Although Mr. Wright and Mr. Davidson assumed, for purposes of their analyses, that the property could be subdivided into 10 and 9 homesites, respectively, after careful consideration of the various drainage experts’ reports and the testimony offered at trial, we are inclined to accept as more persuasive than those of the other experts, the testimony of respondent’s expert Mr. Hencken that the soil conditions on Friendship Farm would have permitted construction of perhaps only 3 to 5 homes on the property, in addition to the existing homesite.

We recognize that, since this would have resulted in an increase in the average size of each subdivided lot, it could be argued that the per-acre retail price a developer could have commanded on the open market might, in turn, have decreased.

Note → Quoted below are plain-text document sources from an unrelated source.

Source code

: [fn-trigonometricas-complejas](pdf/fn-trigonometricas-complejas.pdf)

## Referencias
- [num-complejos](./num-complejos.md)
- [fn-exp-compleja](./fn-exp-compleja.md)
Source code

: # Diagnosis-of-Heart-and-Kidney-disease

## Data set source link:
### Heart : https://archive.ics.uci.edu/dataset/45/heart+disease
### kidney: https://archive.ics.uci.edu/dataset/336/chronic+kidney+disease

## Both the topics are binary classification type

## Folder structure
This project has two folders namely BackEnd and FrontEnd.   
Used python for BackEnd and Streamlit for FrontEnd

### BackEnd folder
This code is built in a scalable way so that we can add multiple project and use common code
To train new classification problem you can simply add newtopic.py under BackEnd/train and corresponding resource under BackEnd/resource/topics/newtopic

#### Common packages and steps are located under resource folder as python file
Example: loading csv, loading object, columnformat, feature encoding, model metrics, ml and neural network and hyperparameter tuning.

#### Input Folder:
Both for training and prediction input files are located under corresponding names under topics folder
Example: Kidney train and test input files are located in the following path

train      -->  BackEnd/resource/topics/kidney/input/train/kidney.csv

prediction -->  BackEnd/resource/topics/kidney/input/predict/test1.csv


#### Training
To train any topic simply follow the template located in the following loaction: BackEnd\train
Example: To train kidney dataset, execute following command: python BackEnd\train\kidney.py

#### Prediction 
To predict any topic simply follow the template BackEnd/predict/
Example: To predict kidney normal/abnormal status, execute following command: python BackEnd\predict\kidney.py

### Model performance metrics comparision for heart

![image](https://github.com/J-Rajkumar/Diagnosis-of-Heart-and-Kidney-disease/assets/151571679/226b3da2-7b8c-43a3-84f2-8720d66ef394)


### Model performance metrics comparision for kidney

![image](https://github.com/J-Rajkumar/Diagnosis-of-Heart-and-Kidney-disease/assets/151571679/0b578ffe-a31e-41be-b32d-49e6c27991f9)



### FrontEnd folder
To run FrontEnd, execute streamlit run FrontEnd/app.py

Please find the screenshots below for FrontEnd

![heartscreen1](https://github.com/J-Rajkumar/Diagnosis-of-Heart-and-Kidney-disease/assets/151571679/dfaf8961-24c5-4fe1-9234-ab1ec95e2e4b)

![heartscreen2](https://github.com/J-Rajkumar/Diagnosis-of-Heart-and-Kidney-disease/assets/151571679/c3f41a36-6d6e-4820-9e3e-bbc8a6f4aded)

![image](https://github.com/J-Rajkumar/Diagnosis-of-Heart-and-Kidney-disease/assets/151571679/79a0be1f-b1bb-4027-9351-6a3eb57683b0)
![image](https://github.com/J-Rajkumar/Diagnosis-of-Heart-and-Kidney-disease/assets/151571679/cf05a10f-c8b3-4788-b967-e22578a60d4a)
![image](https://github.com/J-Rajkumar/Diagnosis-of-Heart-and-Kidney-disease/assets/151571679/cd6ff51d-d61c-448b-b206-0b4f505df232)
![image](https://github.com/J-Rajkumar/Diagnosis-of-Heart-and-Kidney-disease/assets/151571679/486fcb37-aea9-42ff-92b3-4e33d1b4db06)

However, it is also entirely possible that, in reconfiguring the record plat to account for this reduction in total homesites, a developer could have combined the interior lots found on the old subdivision plat with those located on Zulla Road, thus resulting in lots all with Zulla Road frontage. This would likely have increased the value of the interior acreage. Moreover, in such a situation, a substantial portion of the development costs associated with providing access to the interior lots would have been eliminated. Although we recognize the difficulties of applying judicial expertise to such a highly technical problem (see Thayer v. Commissioner, T.C. Memo. 1977-370), in light of all these factors, we are of the opinion that Mr. Hencken’s findings would not have had any substantial effect on the average per-acre price of Friendship Farm. In this connection, we note that none of respondent’s expert witnesses quantified the effect of a lesser number of homesites which they claimed would be available upon a subdivision of Friendship Farm.

The appraisal difficulties which arise when dealing with long sell-out periods, which are subject to the risks of market fluctuations, are minimized in the instant case given the relatively short period of time the experts assumed would be necessary to sell out the Friendship Farm subdivision (2 to 3 years depending on which report is relied upon). Compare Akers v. Commissioner, 799 F.2d 243 (6th Cir. 1986), affg. a Memorandum Opinion of this Court (16-year sell-out period). We have determined that the sell-out period in this case would be 2 years with an average discount of 15 percent over that entire period, since we conclude that it was likely that sales of lots would be more or less evenly distributed over the 2-year period.

The trial judge was invited to make a personal inspection and did so, accompanied by counsel for the parties.

Respondent argues that Mr. Davidson correctly ignored the Salamander easement in making his adjustments, in light of the fact that, even under the terms of the easement, an owner of Salamander Farm could construct a dwelling or plant a row of tall trees up close to Zulla Road, thus blocking the view to be enjoyed by any future homeowners of Friendship Farm. We think it highly unlikely that a property owner of a 50-acre-plus parcel of land would opt to locate his home virtually on top of the main road (in fact, the existing home was set far back on the property) or desire to destroy his own expansive view to the east by planting tall, obstructive trees.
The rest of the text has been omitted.